I have a dataframe:
{'country': {0: 'Afghanistan?*', 1: 'Albania?*'},
'region': {0: 'Asia', 1: 'Europe'},
'subregion': {0: 'Southern Asia', 1: 'Southern Europe'},
'rate_per_1000': {0: 6.7, 1: 2.1},
'count': {0: '2,474', 1: '61'},
'year': {0: 2018, 1: 2020},
'source': {0: 'NSO', 1: 'NSO'}}
country region subregion rate_per_1000 count year source
0 Afghanistan?* Asia Southern Asia 6.7 2,474 2018 NSO
1 Albania?* Europe Southern Europe 2.1 61 2020 NSO
There are multiple bad characters here that I want to get rid of. I made a short function for .apply() to get rid of them, however I am looping over a defined list of bad characters. This gives a bad code smell to me, I think this operation could be more vectorized in some way. This is what I’ve tried:
bad_chars = ['?', '*', ',']
def string_cleaner(col):
if col.dtype == 'object':
for char in bad_chars:
col = col.str.replace(f'{char}', '')
return col
homicide_by_country = homicide_by_country.apply(string_cleaner)
homicide_by_country
country region subregion rate_per_1000 count year source
0 Afghanistan Asia Southern Asia None 2474 None NSO
1 Albania Europe Southern Europe None 61 None NSO
My desired outcome is a more pythonic/pandonic technique for accomplishing the same outcome.
edit: You may notice for some reason my rate_per_1000 columns goes blank. I haven’t troubleshot that problem yet but if you spot something obvious I’m all ears.
>Solution :
Seems like you need df.replace with regex=True
import re
>>> df.replace('|'.join(map(re.escape, bad_chars)),'', regex=True)
Notice that this will keep the same dtypes of your columns, so no need to worry about numeric cols.
Also, note that you need a special treatment of your regex because ?, * etc are special characters in regular expressions, so you need to escape these chars.
In more detail, re.escape will basically add a \ in front of every character in bad_chars, as long as it’s a special character.

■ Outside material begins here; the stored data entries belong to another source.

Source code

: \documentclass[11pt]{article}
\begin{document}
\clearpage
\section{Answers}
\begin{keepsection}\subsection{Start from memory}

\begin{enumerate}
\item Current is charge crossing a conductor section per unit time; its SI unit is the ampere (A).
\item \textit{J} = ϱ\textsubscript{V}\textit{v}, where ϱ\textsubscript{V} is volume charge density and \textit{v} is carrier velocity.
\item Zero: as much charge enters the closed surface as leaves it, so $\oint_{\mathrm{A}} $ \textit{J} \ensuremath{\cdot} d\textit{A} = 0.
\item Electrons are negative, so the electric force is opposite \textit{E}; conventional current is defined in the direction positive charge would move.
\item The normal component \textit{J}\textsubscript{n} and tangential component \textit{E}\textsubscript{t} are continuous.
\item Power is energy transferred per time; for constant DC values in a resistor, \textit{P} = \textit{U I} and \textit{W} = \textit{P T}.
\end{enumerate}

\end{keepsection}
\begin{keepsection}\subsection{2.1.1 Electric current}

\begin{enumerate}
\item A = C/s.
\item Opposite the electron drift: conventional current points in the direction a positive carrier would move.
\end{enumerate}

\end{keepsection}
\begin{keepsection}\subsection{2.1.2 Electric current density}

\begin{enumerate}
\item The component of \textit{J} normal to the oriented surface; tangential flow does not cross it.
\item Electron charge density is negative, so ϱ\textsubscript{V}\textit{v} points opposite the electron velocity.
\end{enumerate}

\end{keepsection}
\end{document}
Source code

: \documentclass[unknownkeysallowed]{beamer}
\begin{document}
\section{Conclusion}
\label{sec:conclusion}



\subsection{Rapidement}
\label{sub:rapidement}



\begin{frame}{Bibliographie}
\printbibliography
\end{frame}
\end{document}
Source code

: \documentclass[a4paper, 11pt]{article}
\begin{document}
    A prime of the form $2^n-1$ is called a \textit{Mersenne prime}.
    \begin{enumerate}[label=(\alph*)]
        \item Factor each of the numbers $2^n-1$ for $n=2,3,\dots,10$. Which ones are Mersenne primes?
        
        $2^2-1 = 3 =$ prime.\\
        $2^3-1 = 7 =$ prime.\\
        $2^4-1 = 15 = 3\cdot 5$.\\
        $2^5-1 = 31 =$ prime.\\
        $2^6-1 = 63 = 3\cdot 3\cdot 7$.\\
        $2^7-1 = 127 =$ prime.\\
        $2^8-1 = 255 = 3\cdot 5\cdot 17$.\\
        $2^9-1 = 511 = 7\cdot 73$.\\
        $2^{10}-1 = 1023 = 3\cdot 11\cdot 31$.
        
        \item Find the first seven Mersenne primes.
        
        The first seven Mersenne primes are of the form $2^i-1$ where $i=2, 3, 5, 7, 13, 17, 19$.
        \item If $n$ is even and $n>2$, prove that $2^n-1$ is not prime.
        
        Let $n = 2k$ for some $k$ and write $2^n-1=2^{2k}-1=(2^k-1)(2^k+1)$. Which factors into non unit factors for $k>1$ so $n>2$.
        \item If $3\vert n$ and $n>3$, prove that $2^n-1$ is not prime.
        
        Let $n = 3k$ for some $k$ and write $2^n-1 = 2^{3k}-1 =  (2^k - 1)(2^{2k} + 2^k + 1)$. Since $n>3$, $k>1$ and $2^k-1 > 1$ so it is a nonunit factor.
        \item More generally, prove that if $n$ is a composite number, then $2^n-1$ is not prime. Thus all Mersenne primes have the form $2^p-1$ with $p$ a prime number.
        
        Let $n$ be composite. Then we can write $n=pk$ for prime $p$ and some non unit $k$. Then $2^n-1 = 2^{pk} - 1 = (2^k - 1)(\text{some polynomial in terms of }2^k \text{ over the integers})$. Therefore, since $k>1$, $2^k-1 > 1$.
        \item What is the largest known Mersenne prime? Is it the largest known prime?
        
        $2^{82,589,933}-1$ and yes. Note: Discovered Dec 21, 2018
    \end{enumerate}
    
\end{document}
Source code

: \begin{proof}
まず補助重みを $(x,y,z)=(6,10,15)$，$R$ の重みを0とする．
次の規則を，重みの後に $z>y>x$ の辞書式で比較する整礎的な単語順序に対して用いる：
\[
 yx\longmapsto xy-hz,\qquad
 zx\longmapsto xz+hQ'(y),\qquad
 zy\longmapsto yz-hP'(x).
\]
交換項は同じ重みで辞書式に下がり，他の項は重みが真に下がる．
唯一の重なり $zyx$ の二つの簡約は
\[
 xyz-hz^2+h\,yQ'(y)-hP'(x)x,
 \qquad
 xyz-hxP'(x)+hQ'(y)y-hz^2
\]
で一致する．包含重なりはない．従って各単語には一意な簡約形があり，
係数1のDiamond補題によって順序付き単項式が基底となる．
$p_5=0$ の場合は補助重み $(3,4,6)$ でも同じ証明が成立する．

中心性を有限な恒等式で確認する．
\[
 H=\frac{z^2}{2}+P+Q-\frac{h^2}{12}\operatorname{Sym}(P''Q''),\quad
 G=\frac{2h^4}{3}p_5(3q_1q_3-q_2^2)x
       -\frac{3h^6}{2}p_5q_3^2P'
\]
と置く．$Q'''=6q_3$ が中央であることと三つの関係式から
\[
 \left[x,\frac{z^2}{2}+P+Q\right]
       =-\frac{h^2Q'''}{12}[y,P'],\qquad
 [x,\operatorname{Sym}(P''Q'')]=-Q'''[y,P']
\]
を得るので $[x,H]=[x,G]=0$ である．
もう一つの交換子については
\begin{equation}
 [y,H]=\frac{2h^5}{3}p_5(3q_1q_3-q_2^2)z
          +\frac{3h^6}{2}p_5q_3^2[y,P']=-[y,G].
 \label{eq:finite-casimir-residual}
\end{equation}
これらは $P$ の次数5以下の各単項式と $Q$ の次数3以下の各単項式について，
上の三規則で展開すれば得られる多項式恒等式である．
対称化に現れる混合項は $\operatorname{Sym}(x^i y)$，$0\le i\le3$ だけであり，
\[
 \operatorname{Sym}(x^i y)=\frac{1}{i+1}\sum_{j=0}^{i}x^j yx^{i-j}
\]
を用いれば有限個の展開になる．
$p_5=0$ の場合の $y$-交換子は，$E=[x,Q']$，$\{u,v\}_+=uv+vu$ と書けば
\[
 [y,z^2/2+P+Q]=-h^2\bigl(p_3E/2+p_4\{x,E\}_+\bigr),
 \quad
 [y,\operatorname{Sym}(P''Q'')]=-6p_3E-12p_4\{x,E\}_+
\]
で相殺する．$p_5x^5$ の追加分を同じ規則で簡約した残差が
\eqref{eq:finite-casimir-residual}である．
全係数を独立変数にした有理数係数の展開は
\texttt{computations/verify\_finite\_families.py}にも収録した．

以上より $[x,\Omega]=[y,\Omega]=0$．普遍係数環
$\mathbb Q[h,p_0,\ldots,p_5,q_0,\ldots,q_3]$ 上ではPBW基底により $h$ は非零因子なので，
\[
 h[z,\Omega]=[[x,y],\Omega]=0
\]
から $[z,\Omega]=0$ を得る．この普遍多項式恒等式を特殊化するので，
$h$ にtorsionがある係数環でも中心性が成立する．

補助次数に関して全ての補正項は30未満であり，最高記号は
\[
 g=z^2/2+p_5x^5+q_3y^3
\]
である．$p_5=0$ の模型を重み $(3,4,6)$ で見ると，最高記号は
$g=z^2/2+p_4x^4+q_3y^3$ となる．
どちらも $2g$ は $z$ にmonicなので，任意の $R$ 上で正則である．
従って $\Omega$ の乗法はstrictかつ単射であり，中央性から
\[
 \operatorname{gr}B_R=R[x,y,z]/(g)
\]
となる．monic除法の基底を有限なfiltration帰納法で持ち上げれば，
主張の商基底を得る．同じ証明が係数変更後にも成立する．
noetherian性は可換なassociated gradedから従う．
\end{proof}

This is necessary as to make sure that special character is meant literally as is.
Take this example from the Python docs:
The first metacharacter for repeating things that we’ll look at is *.
* doesn’t match the literal character '*';
instead, it specifies that the previous character can be
matched zero or more times, instead of exactly once.
This means that if you just use df.replace("*", "", regex=True), the engine will interpret * as a metacharacter, not as an asterisk, which will yield weird results. However, if you do df.replace("\*", "", regex=True), then * will be interpreted as an asterisk. "Escaping" means this action of adding a \ to indicate you mean the literal character.
Now, | is also a metacharacter that means "join", or "or". Here, we do NOT want to escape the pipe, because we want it interpreted with its regexp power.
The expression below
'|'.join(map(re.escape, bad_chars))
will yield something like
\?|\*|,
which means we want to replace all \? and \* and , with empty strings.